How Do You Spell Recession?

How do you know when you're in the middle of a recession? Is it a sign when your investments would be doing better stuffed under your mattress than they are in the market? Is it a sign when your home is worth less every day? Is it a sign when anyone unlucky enough to be out of work will be out of work for some time to come? How about when Bear, Stearns goes under? None of these has led the Bush administration to admit that we're in a recession. Maybe a study of some different evidence is in order.

My beloved but ugly jacket literally fell apart a week ago, so I thought I'd go to a department store or two to see if they had anything left in clearance. No luck there, it's the wrong season for winter coats. However, I discovered at the mall that each and every retailer is having a fire sale on each and every thing you don't need. 40-inch LCD HDTV? You can get one for under $1,000. Furniture? At least 30% off. Small electronics? Look hard enough and you'll find a blender for $9.99. If you don't need it, it's on sale. I'm no economist, but to me this makes obvious the following: no one is spending money right now. If we were spending money, there'd be no need to give away the store. If we were spending money, there'd be no need to send $600 of our taxes back to us in May.

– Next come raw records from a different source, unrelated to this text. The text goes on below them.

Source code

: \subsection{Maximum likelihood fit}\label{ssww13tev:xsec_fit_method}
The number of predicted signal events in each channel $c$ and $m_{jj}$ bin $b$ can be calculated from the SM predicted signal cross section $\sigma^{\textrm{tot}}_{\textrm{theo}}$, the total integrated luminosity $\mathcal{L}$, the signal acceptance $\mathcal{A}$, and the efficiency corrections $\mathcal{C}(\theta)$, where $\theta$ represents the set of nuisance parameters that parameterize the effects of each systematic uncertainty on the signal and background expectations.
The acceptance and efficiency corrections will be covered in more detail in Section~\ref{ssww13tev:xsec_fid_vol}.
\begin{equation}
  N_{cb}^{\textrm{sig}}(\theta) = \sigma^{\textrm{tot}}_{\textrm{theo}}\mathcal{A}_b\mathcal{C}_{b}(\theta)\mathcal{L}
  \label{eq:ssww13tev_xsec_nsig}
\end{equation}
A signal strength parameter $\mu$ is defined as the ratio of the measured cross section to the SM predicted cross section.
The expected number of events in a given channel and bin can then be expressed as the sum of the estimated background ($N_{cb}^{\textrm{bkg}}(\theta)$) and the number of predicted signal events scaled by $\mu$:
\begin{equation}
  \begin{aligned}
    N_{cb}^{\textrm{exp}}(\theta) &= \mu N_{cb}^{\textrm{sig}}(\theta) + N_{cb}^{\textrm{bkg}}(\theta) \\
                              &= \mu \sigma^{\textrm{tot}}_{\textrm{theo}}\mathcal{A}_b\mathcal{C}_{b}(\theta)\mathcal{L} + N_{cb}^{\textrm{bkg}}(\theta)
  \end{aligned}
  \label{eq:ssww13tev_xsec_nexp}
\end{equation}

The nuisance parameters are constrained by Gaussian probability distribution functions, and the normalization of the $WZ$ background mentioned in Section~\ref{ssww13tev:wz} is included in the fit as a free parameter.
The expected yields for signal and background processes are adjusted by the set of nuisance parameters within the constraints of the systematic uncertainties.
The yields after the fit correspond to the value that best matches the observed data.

My torn jacket and I left the mall to run some more errands, and the reasons why no one is buying what they don't need became abundantly clear. We all know how much gas costs these days so I won't narrate my trip to the pumps. I stopped for a slice of pizza in order to avoid grocery shopping while hungry (I made that mistake once and came home with three bags full of meat and no vegetables, bread, or fruit, just meat, so that's a mistake I won't make twice). You might not know this, but the price of wheat has recently skyrocketed, in part due to demand from China. Pizza crust is made from wheat. Nationally, the cost of a slice of pizza has increased 25% in the past month.

Milk, eggs, and produce prices have also risen recently, due in part to the cost of shipping the stuff halfway around the world. Increased grain prices will mean that poultry and beef will cost you more by the summer, assuming you purchase grain-fed meats. All this makes you need a drink, doesn't it? In January, California wines increased an average of $2 a bottle, due to increased production and shipping costs. A blender costs less than a bottle of wine.

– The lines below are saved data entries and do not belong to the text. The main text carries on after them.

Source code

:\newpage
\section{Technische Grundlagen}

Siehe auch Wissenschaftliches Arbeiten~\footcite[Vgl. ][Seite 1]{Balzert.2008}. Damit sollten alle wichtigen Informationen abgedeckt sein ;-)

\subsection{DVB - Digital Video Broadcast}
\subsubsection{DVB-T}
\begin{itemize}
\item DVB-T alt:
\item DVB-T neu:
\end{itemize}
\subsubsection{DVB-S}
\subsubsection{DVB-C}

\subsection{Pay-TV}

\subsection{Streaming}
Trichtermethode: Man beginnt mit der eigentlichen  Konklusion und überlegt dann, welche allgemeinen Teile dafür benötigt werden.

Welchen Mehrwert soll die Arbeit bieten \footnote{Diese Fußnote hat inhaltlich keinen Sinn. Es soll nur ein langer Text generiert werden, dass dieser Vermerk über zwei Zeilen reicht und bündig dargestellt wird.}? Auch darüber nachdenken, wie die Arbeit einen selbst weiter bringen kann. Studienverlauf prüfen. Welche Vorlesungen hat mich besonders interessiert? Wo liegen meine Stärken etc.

No one needs the Federal Reserve to tell them what a simple shopping trip makes evident. When the things you need cost more and more, you can't afford the things you don't need. Inflation of necessities leads to deflation of luxuries. Six hundred bucks a person won't fix it. On the bright side, if you have some cash left after paying your heating bill, it's a great time to buy furniture.

3 comments:

Just Asking said...

I was doing just fine until you hit the wine!! I can do without the meat, the potatoes, the produce, but take away my eggs and wine and I'm going postal. Maybe we need a counter to know how many days til that jughead gets out of the whitehouse!

tunsie said...

spring is just around the corner but u wouldn't know it with the temperature being where it is.cold damp and raw.i love u soooooooooooooo much and it kills me when u r hurt or upset.I'll tell u what.i happen 2 have 14 girlfriends and one of them has 2 have an extra coat that u can have at no cost 2 you,recession is not an issue here,if i told her give me your coat 4 my friend she would give it 2 me.she would let you have it because she wouldn't want u 2 be cold. tunsie.tunsie.tunsie

TW said...

Hey, maybe we should buy cheap furniture and burn it to heat our houses?